I may be naive, but I believe the truth will out. But I also believe, that when the world comes to its senses, those same old-line economists, college professors and students, media, politicians and members of the public, will deny believing the debt-hawk, Tea Party, bleed-the-patient nonsense that passes for economics, today. They will tell those of us, who do understand fact-based economics, that they really knew it all the time.

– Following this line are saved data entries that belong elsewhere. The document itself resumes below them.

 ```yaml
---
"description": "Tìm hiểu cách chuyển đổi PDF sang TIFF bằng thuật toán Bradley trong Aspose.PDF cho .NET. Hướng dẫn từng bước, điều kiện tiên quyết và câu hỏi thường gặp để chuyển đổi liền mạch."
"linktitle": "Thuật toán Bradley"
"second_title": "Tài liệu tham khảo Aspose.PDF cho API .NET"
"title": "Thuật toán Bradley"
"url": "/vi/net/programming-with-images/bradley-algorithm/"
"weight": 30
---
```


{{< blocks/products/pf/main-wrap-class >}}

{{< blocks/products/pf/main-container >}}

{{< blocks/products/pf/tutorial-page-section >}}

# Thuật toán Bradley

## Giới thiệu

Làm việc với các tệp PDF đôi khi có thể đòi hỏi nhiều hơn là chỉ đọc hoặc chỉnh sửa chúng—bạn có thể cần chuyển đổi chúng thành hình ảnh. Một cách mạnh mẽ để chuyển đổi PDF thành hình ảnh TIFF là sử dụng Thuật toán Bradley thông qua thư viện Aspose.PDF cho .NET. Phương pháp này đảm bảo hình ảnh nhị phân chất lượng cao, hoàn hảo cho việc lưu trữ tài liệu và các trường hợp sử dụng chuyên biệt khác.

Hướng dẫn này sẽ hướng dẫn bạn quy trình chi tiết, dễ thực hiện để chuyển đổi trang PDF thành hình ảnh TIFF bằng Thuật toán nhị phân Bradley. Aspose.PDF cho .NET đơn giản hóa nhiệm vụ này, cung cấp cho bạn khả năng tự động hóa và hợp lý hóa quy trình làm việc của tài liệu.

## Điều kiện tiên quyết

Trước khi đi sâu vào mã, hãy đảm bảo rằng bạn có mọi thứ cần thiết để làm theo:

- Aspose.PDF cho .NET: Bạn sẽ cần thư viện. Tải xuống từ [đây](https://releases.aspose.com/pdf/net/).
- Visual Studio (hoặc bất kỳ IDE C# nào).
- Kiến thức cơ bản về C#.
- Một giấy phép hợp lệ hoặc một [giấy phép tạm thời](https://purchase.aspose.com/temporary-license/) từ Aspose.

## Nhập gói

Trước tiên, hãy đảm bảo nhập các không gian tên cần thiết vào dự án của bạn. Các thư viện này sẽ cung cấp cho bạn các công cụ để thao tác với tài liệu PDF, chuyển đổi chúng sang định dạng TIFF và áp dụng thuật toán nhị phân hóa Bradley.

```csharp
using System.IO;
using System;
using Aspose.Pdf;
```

So here and now, I am beginning a list titled, W.A.S.T.E.D. (Wrong Again. Still Talking Economic Drivel) memorializing the utter garbage these people spout to the detriment of the United States. The list will be long, and I’ll keep adding to it as the weeks go by. Presumably it could contain the vast majority of the people in the world. So I’ll try to limit it to opinion leaders.

Down the road, watching these people squirm and attempt denials, might provide what President Obama calls “a teachable moment.” And being on this list will help these people establish their legacy for all time.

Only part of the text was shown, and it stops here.